Plasmacytoid dendritic cell precursors induce allogeneic T-cell hyporesponsiveness and prolong heart graft survival

Abstract

Dendritic cell (DC) precursors were propagated from C57BL/10 (B10; H2b) mouse bone marrow in fms-like tyrosine kinase 3 ligand. Cosignaling molecule (B7-1/B7-2 and B7-H1) expression and stimulatory capacity of precursor (pre)-plasmacytoid (p)DC (CD11c+B220+CD11b-CD19-) and classic myeloid DC (MDC) for allogeneic (C3H; H2k) T cells were compared. Unstimulated pre-pDC exhibited very low levels of surface MHC class II and classic costimulatory molecules (B7-1/B7-2), whereas a minor population expressed B7-H1 at levels higher than on MDC. The pre-pDC were ineffective T-cell stimulators and induced nonspecific hyporesponsiveness to rechallenge with donor alloantigens in vitro and in vivo.
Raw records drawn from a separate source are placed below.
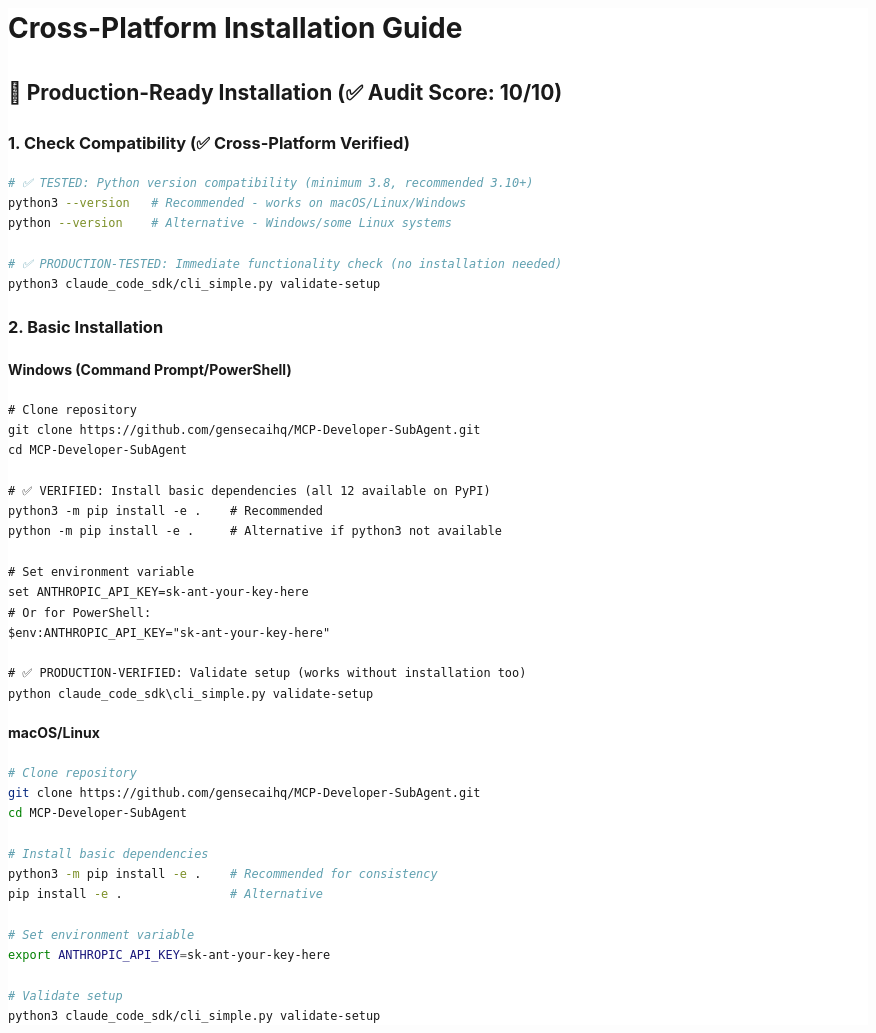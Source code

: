 # Cross-Platform Installation Guide

## 🚀 Production-Ready Installation (✅ Audit Score: 10/10)

### 1. Check Compatibility (✅ Cross-Platform Verified)
```bash
# ✅ TESTED: Python version compatibility (minimum 3.8, recommended 3.10+)
python3 --version   # Recommended - works on macOS/Linux/Windows
python --version    # Alternative - Windows/some Linux systems

# ✅ PRODUCTION-TESTED: Immediate functionality check (no installation needed)
python3 claude_code_sdk/cli_simple.py validate-setup
```

### 2. Basic Installation

#### Windows (Command Prompt/PowerShell)
```batch
# Clone repository
git clone https://github.com/gensecaihq/MCP-Developer-SubAgent.git
cd MCP-Developer-SubAgent

# ✅ VERIFIED: Install basic dependencies (all 12 available on PyPI)
python3 -m pip install -e .    # Recommended
python -m pip install -e .     # Alternative if python3 not available

# Set environment variable
set ANTHROPIC_API_KEY=sk-ant-your-key-here
# Or for PowerShell:
$env:ANTHROPIC_API_KEY="sk-ant-your-key-here"

# ✅ PRODUCTION-VERIFIED: Validate setup (works without installation too)
python claude_code_sdk\cli_simple.py validate-setup
```

#### macOS/Linux
```bash
# Clone repository  
git clone https://github.com/gensecaihq/MCP-Developer-SubAgent.git
cd MCP-Developer-SubAgent

# Install basic dependencies  
python3 -m pip install -e .    # Recommended for consistency
pip install -e .               # Alternative

# Set environment variable
export ANTHROPIC_API_KEY=sk-ant-your-key-here

# Validate setup
python3 claude_code_sdk/cli_simple.py validate-setup
```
Following stimulation with CpG-oligonucleotide (CpG-ODN), B7 molecule expression was upregulated on pre-pDC, however the ratio between coinhibitory (B7-H1) and costimulatory (B7-1/B7-2) signals was much higher (five- to six-fold) on pre-pDC than MDC. Blockade of B7-H1 expression on pDC increased their T-cell allostimulatory capacity significantly. A single preoperative infusion of C3H hosts with pre-pDC prolonged B10 heart graft survival significantly but nonspecifically compared with untreated mice (median survival times 22 vs. 9 days, respectively). Thus, pre-pDC of donor origin have potential to regulate T-cell responses to alloantigens and can prolong organ graft survival.